A bill in the N.C. legislature that would allow Mecklenburg County towns to run their own charter schools is being compared to racist efforts in the 1950s to sidestep court-ordered integration.
In a statement Sunday, five African Americans who have led the Charlotte-Mecklenburg school board said passage of House Bill 514 would take North Carolina “back to a time” of its “Jim Crow history.”
In addition to current school board Chair Mary McCray, the group also includes former chairs Bishop George Battle Sr., Arthur Griffin Jr., Wilhelmenia Rembert and Ericka Ellis-Stewart.
The group has scheduled a press conference on Tuesday to announce a “community call to action.”
Under HB 514, the towns of Matthews, Cornelius, Huntersville and Mint Hill would be permitted to run their own charter schools, with preference given to students who live in those towns.
While HB 514 applies to Mecklenburg only, a provision in a separate budget bill would allow cities across the state to spend tax money for public schools.
Suburban towns in Mecklenburg County have long complained that most CMS resources go to Charlotte schools. Republican lawmakers who support HB 514 say it would give suburban parents additional options.
Opponents say those bills will have the long-term effect of re-segregating Mecklenburg schools, where housing patterns already have created pockets of wealth and poverty, generally delineated by race.
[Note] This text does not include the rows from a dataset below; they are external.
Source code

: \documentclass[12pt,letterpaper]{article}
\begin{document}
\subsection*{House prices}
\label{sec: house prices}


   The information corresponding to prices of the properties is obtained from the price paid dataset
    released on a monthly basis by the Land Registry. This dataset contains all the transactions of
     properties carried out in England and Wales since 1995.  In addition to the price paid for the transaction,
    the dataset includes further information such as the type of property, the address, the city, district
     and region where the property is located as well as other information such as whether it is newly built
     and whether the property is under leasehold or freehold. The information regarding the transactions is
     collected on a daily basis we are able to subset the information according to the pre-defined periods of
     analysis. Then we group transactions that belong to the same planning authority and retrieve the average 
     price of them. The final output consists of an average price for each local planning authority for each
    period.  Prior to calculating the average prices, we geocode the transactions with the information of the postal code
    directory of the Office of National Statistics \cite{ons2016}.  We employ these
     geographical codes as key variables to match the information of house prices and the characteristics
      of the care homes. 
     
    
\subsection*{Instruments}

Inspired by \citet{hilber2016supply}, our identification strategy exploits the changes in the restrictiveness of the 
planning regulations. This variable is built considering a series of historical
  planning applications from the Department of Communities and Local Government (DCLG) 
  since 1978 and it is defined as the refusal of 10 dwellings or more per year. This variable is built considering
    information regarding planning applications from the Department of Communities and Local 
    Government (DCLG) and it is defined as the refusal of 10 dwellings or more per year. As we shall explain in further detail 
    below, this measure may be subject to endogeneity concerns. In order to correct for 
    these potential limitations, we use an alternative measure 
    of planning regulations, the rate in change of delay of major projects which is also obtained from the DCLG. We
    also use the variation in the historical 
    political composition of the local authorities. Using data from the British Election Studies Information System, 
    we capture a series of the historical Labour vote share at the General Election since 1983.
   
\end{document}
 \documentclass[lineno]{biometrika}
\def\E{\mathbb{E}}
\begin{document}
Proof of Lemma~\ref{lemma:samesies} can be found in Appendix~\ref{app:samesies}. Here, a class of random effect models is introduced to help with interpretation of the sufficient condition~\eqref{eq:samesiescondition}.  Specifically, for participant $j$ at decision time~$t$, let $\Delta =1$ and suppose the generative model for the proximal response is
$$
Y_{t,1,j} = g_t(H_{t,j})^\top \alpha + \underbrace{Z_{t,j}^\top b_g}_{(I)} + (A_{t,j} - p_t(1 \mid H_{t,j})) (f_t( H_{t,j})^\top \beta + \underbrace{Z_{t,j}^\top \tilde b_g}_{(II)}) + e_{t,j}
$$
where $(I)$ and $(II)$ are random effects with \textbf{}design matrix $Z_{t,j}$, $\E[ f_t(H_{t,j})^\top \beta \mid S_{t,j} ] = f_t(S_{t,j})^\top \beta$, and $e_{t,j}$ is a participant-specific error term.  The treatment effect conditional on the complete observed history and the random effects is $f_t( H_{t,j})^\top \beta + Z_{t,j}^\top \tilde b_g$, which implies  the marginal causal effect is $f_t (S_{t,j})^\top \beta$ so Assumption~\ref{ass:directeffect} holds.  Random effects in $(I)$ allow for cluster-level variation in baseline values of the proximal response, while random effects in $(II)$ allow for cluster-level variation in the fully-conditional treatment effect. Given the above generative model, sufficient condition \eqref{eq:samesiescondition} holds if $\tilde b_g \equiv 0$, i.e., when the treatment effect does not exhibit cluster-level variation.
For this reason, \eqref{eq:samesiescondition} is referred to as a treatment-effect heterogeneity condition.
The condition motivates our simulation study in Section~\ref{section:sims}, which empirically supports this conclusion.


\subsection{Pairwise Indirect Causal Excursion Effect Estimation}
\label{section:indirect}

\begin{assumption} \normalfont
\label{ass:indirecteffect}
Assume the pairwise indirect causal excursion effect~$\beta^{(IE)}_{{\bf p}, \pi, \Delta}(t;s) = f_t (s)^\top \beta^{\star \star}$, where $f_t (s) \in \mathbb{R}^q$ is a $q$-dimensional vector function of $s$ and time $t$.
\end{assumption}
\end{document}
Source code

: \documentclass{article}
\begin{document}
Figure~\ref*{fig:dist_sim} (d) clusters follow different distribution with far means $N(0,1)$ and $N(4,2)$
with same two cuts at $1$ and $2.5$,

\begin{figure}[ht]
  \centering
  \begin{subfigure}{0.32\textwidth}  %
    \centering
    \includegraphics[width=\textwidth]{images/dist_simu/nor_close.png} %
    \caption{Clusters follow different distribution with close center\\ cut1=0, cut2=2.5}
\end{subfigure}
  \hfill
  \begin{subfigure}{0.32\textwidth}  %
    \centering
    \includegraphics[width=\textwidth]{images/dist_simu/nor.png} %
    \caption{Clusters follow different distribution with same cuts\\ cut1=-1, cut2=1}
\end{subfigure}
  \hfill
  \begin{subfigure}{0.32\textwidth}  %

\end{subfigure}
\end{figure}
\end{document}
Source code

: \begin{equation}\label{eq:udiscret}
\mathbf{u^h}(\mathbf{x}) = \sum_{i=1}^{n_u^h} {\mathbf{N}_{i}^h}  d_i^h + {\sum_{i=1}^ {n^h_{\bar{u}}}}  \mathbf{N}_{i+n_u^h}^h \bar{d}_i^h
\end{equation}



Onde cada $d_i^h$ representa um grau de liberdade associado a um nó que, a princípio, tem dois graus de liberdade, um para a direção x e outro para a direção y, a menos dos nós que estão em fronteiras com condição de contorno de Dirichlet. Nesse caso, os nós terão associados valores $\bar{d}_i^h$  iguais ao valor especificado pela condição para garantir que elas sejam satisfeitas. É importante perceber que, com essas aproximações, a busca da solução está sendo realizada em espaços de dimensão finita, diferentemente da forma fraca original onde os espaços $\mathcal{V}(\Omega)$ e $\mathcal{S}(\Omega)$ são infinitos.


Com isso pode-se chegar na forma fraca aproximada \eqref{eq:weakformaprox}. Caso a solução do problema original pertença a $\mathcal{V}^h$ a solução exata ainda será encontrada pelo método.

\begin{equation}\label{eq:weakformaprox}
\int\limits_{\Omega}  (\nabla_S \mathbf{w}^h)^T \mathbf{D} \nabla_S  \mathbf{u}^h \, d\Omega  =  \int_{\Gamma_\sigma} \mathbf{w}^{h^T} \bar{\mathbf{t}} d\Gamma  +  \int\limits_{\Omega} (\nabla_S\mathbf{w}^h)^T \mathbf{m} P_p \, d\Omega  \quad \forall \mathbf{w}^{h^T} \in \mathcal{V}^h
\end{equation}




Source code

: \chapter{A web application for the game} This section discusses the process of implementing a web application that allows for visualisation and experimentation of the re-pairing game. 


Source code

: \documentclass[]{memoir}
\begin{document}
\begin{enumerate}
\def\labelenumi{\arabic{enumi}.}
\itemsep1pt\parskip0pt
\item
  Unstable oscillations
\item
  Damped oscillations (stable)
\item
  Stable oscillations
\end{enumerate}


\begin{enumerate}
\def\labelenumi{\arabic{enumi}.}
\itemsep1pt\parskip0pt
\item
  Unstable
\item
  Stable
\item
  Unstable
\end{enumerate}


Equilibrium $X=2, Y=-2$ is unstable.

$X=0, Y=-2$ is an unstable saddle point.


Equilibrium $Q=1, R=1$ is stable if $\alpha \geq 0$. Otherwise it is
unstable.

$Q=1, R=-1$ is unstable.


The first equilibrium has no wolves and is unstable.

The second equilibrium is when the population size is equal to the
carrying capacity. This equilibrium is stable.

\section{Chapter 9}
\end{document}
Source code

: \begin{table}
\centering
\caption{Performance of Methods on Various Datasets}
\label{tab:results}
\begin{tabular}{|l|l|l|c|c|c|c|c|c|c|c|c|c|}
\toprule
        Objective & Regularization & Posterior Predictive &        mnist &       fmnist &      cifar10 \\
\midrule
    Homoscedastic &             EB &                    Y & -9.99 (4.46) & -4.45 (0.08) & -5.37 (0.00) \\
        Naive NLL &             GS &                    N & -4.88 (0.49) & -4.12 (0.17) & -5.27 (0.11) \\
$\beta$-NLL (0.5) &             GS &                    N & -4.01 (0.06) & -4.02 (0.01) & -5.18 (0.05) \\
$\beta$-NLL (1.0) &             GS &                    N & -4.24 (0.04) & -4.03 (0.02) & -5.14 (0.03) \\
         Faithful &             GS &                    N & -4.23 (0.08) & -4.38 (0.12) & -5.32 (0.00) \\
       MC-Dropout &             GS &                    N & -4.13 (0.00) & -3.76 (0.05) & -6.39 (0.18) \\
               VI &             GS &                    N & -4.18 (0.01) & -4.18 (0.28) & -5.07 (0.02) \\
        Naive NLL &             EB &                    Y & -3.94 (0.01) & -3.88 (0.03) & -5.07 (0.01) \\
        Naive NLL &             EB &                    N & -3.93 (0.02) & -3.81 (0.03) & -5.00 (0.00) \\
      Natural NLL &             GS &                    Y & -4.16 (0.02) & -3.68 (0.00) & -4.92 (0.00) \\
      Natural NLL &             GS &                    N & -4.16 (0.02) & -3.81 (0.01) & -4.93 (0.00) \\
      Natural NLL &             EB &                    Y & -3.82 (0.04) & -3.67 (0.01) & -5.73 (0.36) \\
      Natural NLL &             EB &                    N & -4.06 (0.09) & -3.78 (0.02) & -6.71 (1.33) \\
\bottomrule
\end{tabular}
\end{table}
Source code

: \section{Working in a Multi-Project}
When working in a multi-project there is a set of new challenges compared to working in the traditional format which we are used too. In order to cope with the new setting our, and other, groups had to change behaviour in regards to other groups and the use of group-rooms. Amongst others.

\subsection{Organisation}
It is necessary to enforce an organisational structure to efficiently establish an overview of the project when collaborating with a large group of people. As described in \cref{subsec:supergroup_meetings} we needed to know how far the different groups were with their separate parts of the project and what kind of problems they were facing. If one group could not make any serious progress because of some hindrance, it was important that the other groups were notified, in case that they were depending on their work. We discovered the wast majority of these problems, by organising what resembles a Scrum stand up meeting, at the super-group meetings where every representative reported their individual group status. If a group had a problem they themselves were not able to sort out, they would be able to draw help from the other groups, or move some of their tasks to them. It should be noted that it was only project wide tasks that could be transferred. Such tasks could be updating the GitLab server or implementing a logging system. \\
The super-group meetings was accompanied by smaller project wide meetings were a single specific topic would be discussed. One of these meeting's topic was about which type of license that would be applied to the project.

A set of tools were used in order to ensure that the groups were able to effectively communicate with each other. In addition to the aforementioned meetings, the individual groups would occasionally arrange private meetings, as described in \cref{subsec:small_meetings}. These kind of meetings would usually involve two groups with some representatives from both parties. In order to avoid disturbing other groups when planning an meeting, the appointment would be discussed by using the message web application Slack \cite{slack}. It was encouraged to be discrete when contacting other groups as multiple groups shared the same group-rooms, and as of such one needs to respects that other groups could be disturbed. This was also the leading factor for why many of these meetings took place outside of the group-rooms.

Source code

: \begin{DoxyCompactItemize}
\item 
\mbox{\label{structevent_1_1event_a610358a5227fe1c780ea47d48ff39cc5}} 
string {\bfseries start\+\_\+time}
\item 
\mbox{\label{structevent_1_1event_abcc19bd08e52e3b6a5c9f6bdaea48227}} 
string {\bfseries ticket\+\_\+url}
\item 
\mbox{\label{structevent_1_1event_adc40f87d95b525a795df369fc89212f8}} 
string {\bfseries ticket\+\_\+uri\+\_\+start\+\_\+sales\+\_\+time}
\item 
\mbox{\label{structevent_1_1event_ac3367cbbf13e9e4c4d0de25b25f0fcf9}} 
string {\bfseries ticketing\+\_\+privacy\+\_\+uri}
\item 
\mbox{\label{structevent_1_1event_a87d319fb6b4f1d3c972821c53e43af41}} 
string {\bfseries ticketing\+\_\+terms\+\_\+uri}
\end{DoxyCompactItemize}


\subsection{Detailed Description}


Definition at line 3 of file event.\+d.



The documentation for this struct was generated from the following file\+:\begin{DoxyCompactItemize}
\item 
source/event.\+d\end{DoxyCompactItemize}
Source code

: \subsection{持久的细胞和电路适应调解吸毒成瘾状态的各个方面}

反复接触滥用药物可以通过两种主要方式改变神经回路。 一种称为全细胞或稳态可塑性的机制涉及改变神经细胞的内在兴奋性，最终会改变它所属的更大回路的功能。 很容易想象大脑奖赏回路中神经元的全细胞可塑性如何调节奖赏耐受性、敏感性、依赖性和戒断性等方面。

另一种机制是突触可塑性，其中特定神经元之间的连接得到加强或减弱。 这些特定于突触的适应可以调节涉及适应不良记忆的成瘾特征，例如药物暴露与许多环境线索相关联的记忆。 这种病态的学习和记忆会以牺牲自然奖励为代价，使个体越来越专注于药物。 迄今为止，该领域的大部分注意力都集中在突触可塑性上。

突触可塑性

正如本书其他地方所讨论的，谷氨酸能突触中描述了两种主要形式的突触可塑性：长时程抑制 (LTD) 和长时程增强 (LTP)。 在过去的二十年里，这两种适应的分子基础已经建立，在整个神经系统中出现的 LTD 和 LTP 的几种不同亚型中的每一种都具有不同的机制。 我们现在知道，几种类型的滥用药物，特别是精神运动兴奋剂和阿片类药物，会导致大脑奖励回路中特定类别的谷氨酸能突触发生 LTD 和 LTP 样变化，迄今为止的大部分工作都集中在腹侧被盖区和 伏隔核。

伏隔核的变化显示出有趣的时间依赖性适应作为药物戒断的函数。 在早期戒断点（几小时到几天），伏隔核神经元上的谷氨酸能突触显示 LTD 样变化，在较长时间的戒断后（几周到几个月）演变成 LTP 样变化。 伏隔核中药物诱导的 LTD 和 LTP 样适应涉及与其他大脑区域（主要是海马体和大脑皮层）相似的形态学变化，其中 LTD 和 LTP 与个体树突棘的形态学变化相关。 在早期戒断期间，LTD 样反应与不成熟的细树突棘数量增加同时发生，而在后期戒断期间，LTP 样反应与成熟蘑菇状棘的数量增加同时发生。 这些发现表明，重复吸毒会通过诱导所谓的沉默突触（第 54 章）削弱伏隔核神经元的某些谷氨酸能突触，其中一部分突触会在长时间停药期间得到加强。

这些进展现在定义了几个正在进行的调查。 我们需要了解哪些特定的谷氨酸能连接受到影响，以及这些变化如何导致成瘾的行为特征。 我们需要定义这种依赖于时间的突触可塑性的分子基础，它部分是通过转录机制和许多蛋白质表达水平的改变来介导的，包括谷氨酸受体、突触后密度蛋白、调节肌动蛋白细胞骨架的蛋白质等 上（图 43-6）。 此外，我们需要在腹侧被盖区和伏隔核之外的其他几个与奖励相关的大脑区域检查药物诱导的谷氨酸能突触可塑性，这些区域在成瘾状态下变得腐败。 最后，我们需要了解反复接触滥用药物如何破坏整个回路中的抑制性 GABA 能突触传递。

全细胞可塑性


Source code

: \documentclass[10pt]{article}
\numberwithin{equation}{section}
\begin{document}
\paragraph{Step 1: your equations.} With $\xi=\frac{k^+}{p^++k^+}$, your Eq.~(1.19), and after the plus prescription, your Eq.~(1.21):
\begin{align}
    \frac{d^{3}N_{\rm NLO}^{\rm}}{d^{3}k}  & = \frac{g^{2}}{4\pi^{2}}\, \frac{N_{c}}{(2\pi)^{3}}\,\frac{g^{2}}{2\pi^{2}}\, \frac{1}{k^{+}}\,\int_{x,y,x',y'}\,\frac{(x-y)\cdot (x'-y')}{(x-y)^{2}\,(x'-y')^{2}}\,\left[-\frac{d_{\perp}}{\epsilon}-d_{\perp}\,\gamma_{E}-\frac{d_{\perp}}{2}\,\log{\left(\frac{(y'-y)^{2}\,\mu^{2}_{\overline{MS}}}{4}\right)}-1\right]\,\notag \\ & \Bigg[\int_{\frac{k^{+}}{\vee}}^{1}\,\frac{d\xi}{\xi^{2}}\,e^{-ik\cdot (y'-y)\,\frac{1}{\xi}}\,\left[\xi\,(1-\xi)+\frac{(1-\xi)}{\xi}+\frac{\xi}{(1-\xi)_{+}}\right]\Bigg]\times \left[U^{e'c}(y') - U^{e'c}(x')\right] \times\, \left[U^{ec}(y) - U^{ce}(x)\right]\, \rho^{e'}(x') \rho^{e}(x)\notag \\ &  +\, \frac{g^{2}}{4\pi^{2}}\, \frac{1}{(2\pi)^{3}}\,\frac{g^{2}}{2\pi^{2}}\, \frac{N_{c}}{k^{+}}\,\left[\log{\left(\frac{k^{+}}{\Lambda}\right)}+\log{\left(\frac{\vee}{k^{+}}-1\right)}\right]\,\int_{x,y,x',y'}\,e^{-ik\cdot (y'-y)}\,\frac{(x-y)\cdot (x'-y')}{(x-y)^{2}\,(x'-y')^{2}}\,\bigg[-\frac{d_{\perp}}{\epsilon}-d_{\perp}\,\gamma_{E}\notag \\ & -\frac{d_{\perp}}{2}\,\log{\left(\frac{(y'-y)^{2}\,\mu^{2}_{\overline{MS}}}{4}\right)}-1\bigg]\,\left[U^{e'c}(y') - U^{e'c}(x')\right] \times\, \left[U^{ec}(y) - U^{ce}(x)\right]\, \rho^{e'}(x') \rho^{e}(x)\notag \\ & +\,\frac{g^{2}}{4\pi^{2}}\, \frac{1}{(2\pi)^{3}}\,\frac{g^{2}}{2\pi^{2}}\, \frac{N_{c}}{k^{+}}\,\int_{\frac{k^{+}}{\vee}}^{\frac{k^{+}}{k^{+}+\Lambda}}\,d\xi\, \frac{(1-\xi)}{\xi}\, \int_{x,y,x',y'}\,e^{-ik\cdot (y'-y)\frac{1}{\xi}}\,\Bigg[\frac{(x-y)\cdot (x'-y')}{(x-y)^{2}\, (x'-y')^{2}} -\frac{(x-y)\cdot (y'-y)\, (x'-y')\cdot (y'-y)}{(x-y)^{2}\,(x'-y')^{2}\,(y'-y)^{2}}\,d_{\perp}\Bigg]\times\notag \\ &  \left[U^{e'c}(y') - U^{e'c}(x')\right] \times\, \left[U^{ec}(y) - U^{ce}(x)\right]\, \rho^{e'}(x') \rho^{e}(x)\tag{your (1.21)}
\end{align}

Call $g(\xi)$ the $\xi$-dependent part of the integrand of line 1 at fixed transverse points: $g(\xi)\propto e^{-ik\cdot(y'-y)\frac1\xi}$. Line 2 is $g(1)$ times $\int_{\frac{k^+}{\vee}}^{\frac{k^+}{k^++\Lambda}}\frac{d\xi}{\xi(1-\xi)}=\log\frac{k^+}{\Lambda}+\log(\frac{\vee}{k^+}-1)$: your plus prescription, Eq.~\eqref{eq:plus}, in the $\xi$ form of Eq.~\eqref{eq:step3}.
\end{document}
The towns affected by HB 514 have relatively small populations of African Americans and Latinos.
The former school board leaders compared the current legislation to a 1957 provision called the Freedom of Choice Act, which was designed to maintain segregated schools in North Carolina following the Supreme Court’s landmark ruling in Brown v. Board of Education, which effectively outlawed schools segregation by race.
“Today, 61 years later, it feels like 1957 all over again,” the group said in its statement.
Added Battle: “I don’t think the good and decent people of North Carolina would want us to go backward.”
Despite heated opposition from some Democrats, the N.C. Senate tentatively approved House Bill 514 last week. Republican in chambers hold a veto-proof majority.